** Opening Records to process block **
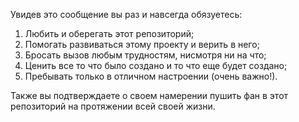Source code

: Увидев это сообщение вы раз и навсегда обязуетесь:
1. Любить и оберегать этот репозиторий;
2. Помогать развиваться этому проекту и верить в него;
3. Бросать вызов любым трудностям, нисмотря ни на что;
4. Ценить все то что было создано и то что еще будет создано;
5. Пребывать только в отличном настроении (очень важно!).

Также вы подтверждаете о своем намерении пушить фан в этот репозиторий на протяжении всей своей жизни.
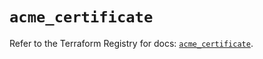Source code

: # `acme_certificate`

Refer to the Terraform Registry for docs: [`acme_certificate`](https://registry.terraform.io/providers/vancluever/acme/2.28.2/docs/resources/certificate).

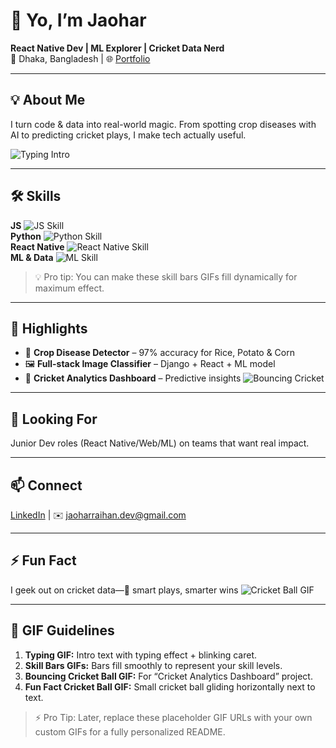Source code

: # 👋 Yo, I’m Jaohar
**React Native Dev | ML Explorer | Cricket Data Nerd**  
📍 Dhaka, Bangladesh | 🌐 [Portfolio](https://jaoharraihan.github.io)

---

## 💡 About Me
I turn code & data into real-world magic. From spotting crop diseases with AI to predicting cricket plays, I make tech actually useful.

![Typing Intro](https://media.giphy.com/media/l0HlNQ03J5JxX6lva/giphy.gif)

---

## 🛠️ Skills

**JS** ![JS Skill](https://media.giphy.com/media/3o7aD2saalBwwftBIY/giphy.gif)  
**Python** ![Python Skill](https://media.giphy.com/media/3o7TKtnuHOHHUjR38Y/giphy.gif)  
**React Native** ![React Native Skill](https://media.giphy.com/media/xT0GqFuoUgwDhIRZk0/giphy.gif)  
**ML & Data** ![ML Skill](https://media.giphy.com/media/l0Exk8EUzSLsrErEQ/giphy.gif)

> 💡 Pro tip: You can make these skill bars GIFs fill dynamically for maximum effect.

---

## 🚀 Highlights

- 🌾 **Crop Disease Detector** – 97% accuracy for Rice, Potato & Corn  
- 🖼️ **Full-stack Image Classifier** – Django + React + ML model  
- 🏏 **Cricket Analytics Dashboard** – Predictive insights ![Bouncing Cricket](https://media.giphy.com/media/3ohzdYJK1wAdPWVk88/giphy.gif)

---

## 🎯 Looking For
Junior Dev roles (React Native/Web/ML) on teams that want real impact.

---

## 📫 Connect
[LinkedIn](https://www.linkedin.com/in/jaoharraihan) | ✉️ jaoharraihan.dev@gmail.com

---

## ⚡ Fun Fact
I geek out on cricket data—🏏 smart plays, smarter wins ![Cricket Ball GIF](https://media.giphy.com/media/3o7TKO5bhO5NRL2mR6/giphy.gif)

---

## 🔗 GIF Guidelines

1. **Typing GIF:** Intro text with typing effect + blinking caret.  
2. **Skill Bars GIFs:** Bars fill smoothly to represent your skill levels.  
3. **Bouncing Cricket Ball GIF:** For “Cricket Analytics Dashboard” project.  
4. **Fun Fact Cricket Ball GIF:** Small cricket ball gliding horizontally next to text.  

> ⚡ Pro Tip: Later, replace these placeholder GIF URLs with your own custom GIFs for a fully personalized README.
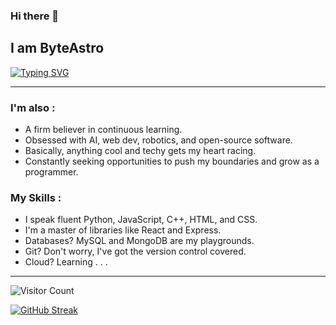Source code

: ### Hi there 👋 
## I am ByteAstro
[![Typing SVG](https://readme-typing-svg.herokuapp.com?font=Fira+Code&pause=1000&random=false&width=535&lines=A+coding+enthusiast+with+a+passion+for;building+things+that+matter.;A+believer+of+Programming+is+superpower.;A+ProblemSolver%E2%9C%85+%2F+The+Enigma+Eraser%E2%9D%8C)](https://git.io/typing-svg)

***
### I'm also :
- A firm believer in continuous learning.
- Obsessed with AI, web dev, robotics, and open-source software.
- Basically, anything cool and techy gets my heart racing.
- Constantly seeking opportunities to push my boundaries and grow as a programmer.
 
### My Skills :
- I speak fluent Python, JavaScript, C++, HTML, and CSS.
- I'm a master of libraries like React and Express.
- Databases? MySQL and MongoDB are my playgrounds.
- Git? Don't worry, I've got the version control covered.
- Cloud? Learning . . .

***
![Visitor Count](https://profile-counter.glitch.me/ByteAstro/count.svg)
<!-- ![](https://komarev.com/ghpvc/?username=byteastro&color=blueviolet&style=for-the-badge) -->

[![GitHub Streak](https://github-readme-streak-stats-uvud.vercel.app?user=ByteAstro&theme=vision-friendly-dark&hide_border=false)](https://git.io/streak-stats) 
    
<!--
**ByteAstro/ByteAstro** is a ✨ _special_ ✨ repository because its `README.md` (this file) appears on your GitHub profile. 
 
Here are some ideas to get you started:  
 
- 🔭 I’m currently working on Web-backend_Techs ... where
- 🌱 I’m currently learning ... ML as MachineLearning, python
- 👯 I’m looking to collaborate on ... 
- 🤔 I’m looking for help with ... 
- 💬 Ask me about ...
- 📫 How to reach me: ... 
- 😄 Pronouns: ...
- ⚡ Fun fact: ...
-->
** Closing Records to process block **
** Opening Records to process block **
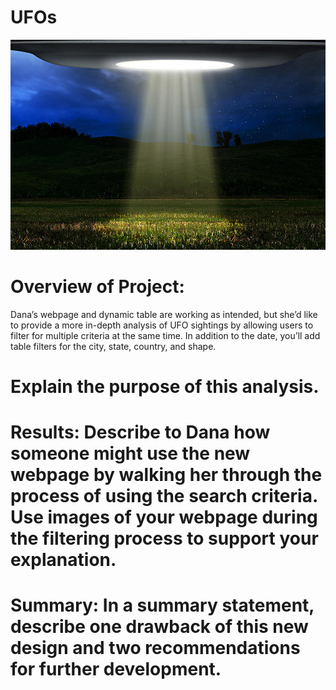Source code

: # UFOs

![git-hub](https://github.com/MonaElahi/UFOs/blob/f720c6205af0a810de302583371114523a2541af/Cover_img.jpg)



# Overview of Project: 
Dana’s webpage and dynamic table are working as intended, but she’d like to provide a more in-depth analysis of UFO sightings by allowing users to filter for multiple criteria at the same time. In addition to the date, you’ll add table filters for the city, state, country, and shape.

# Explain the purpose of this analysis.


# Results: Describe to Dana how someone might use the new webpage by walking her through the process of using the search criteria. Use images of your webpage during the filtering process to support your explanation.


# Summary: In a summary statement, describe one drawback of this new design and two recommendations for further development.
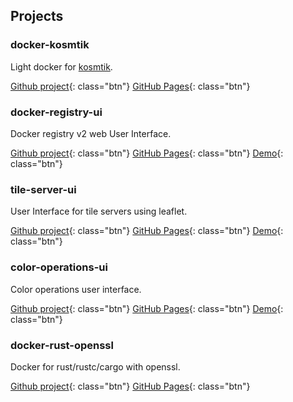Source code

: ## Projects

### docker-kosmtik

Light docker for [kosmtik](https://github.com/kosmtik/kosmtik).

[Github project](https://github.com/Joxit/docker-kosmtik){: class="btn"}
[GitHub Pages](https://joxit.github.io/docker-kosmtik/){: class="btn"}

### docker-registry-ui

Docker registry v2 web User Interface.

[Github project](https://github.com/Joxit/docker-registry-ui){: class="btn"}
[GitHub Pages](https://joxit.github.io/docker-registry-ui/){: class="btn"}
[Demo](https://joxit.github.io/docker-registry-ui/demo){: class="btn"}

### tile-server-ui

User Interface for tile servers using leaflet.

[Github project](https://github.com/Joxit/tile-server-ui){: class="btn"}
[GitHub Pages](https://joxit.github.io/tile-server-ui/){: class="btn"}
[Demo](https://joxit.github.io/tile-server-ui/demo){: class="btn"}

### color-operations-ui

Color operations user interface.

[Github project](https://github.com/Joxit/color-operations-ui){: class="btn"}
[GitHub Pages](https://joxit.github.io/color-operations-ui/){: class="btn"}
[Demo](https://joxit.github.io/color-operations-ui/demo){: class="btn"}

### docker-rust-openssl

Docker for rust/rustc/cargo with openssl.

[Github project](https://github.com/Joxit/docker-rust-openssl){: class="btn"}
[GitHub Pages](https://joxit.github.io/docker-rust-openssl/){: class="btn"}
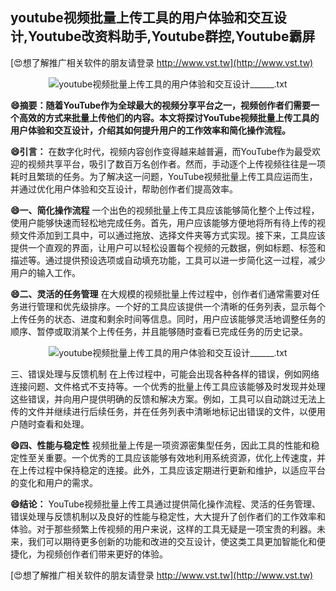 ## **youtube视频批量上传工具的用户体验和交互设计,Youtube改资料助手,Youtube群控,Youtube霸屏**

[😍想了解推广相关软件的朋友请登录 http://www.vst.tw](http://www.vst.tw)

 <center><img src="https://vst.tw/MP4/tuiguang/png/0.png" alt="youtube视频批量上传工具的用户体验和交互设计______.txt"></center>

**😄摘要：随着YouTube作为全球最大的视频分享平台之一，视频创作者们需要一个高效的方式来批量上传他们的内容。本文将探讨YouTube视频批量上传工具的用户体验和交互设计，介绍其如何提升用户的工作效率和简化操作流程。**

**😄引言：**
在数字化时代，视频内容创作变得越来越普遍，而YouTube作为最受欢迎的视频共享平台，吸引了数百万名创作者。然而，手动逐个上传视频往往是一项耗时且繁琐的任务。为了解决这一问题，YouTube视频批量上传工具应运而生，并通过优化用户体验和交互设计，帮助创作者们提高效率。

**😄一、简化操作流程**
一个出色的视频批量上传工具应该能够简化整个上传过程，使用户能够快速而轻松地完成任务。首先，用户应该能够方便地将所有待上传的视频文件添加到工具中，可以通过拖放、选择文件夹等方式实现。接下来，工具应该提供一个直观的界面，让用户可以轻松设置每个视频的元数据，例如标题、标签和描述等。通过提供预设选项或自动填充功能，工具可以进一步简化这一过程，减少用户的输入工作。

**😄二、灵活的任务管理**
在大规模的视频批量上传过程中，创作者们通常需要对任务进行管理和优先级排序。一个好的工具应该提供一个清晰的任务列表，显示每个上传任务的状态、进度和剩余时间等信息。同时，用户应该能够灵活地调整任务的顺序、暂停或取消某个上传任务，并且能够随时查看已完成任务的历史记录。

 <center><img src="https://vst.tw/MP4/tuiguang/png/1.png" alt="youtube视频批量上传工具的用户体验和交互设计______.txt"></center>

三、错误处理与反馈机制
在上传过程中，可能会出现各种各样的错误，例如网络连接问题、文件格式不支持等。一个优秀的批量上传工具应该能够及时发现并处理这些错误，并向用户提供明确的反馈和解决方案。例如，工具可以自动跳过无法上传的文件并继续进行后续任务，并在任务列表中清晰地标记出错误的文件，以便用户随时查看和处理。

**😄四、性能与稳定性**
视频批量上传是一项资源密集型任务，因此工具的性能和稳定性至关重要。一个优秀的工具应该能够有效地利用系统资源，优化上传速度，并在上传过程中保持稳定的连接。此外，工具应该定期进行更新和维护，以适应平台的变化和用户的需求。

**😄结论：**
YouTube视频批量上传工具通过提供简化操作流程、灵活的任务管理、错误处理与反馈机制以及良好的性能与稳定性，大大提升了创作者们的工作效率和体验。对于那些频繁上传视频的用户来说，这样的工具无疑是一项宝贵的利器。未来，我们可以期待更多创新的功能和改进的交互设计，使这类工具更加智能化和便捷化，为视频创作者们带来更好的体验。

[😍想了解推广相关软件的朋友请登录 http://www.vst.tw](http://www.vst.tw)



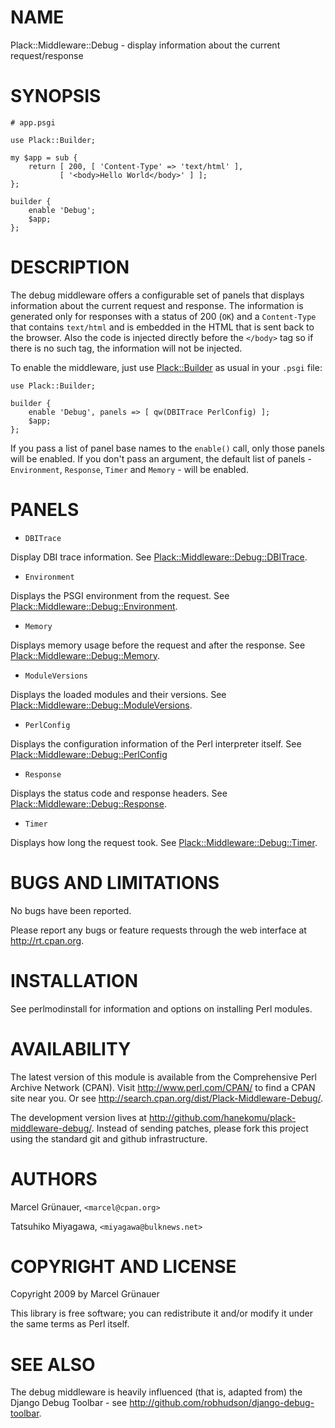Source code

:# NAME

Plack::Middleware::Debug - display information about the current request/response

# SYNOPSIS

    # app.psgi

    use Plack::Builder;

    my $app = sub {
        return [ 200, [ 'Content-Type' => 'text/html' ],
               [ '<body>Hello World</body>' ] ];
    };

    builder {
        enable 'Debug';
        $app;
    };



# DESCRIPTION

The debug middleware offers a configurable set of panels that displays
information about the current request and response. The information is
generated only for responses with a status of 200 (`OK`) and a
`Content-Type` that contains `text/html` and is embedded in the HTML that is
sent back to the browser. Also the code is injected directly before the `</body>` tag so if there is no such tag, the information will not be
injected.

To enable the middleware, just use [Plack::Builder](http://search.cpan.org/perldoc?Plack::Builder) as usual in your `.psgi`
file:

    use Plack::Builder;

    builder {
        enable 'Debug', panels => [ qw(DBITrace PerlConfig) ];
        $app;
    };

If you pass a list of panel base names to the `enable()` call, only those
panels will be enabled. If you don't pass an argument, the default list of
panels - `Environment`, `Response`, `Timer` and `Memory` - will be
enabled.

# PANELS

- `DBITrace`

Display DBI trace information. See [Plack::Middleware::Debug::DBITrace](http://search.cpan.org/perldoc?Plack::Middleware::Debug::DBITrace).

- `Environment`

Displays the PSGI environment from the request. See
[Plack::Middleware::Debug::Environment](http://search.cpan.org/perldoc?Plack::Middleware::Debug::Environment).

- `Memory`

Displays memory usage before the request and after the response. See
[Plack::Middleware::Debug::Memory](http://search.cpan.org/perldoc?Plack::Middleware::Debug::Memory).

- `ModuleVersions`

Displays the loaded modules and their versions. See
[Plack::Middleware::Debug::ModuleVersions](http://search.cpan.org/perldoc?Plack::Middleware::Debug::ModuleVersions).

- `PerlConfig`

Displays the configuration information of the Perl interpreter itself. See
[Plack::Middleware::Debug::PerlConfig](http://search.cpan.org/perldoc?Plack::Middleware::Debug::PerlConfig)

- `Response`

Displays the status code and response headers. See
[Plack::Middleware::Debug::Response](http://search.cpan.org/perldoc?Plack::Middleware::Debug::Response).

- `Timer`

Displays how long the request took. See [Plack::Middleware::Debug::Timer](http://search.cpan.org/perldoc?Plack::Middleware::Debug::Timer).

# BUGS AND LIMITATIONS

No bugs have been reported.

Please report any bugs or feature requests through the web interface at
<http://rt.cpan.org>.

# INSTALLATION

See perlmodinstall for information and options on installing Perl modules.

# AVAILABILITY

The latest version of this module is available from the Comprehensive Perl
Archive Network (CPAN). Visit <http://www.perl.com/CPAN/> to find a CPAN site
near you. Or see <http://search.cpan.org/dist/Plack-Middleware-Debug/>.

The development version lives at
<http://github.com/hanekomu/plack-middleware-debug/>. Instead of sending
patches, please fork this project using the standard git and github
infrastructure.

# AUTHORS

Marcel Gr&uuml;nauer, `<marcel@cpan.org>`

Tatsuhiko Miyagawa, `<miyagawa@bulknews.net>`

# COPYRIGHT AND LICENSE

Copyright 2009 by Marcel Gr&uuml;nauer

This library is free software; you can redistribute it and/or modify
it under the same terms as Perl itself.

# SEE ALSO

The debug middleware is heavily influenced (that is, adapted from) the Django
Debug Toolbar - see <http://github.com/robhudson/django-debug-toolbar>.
** Closing Records to process block **
** Opening Records to process block **
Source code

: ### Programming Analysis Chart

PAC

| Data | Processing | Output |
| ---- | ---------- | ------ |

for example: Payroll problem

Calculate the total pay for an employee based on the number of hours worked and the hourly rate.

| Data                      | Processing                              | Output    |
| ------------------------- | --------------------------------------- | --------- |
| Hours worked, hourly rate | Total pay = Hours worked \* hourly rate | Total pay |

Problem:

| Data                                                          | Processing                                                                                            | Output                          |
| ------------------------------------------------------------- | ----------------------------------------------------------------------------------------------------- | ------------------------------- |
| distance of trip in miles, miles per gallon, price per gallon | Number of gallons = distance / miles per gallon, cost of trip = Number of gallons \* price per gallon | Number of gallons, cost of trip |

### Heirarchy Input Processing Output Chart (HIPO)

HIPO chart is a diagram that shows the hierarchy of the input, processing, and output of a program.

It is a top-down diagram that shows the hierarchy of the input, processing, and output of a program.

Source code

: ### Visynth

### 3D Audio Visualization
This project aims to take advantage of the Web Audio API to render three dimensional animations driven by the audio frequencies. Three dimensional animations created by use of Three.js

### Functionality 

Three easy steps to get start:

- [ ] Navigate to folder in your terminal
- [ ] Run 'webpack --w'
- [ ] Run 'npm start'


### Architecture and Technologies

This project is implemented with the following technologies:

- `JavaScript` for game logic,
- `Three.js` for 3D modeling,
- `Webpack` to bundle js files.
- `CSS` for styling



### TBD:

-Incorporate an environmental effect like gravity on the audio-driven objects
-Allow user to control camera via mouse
** Closing Records to process block **
What to work on » Wherever a line of the data above contains "Ball", copy that line.

Response area »
I geek out on cricket data—🏏 smart plays, smarter wins ![Cricket Ball GIF](https://media.giphy.com/media/3o7TKO5bhO5NRL2mR6/giphy.gif)
3. **Bouncing Cricket Ball GIF:** For “Cricket Analytics Dashboard” project.  
4. **Fun Fact Cricket Ball GIF:** Small cricket ball gliding horizontally next to text.  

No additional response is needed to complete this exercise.